Нет нет нет, сказал Мертвый Отец, поистине вполне замечательна. Перси, к примеру.
Да, сказала Эмма, есть такие, кто находили их адекватными.
Адекватными! Ну и словцо. Да я ничего им подобного не видел за двадцать лет.
Да, сказала Эмма, есть такие, кто находили их сносными.
Я бы сравнил их с таковыми у Афродиты Киренской[60], если б ты соблаговолила снять гимнастерку, дабы я мог рассмотреть их получше.
Нет, сказала Эмма, не думаю, что это будет правильно. Тебе придется удовольствоваться грубой приблизительной оценкой экстерьера. Трюк с блузкой — это к Джули.

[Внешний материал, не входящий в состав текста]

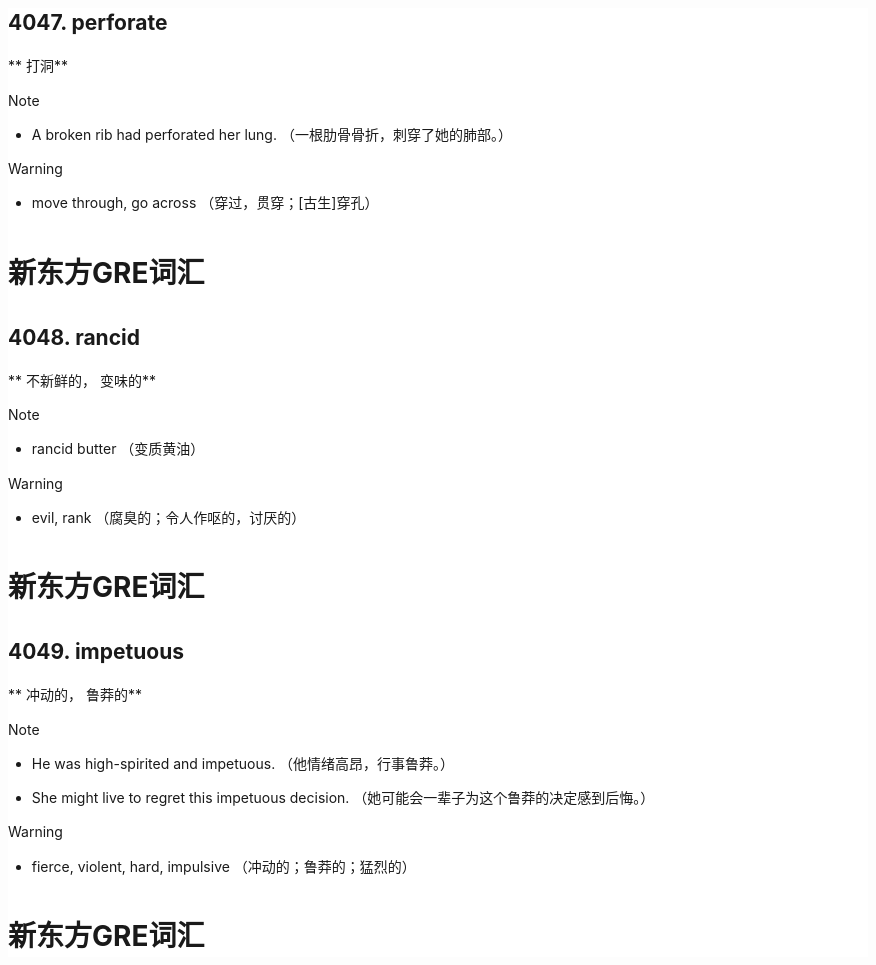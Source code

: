 ## 4047. perforate

** 打洞**

> [!NOTE]
>
> - A broken rib had perforated her lung. （一根肋骨骨折，刺穿了她的肺部。）
>

> [!WARNING]
>
> - move through, go across （穿过，贯穿；[古生]穿孔）
>

# 新东方GRE词汇

## 4048. rancid

** 不新鲜的， 变味的**

> [!NOTE]
>
> - rancid butter （变质黄油）
>

> [!WARNING]
>
> - evil, rank （腐臭的；令人作呕的，讨厌的）
>

# 新东方GRE词汇

## 4049. impetuous

** 冲动的， 鲁莽的**

> [!NOTE]
>
> - He was high-spirited and impetuous. （他情绪高昂，行事鲁莽。）
>
> - She might live to regret this impetuous decision. （她可能会一辈子为这个鲁莽的决定感到后悔。）
>

> [!WARNING]
>
> - fierce, violent, hard, impulsive （冲动的；鲁莽的；猛烈的）
>

# 新东方GRE词汇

Перси я помню, сказал Мертвый Отец. Может, и получше перси, чем у тебя. Может, и похуже перси, чем у тебя. Хотя все они прекрасны, перси, все прекрасны, каждая по-своему, глупо говорить о «лучшей» или «худшей», это как яблоки с апельсинами сравнивать, вот честно.

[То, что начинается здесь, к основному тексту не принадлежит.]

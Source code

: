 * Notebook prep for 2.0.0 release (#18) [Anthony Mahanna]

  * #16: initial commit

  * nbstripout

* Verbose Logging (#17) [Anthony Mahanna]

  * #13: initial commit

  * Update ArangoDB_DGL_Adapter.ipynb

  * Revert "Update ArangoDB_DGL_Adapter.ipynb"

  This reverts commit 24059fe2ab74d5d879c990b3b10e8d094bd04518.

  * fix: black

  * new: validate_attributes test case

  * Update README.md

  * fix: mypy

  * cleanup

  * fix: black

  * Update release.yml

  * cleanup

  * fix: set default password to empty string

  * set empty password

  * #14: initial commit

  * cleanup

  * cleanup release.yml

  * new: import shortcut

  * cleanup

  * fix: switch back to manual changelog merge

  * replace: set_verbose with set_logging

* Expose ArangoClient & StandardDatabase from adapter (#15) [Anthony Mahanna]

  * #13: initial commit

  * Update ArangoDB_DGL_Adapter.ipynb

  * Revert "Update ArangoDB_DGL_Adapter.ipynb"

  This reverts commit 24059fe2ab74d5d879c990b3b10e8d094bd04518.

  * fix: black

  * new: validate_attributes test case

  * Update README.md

Что это за бюст ты помнишь?
Та дама была юристом. Предстала предо мною в одном деле. Я председательствовал. Дело касалось гомосексуального адмирала, которого поймали на оприходовании черной банды. Целой черной банды. Прямо там, в машинном отделении, средь пара и тавота. Некий намек на принуждение. Некий намек на злоупотребление командной должностью. И прочая, и прочая. Она представляла адмирала, в мантии своей. Мантию я заметил. Что-то весьма чувственное было в мантии. Меня заворожило, я взгляда от нее оторвать не мог. Есть там определенная линия, бюст под мантией, не могу его описать. Голова от него кругом. Она аргументировала судебный прецедент весьма способно, вероятно — самая дотошно обоснованная записка по делу, что мне доводилось читать. Сторона правительства, напротив, подготовилась весьма небрежно. Я решил в ее пользу. Строго на основании достоинств. Достоинства громоздились на достоинства. После — бренди вместе у меня при закрытых дверях. Она сказала, что я не так страшен, каким меня малюют. Я сказал, О да, я таков. Мы вместе провели неделю на острове Ахура. В «Пчеле и чертополохе», если память не изменяет. Несравненно. Научила меня многому в юриспруденции, еще как, а я-то думал, что уже знаю все. Клодиа. Вышла замуж за затяжного парашютиста, если верно помню. Из тех, кто падает из самолетов и летит тысячи и тысячи футов, ожидая, когда раскроется зонтик. Тот наконец не раскрылся. В среду, насколько мне помнится. Я назначил ее на судейство, и за превосходство, превышающее вероятное, ее дважды отмечала Адвокатская коллегия. Такова была Клодиа.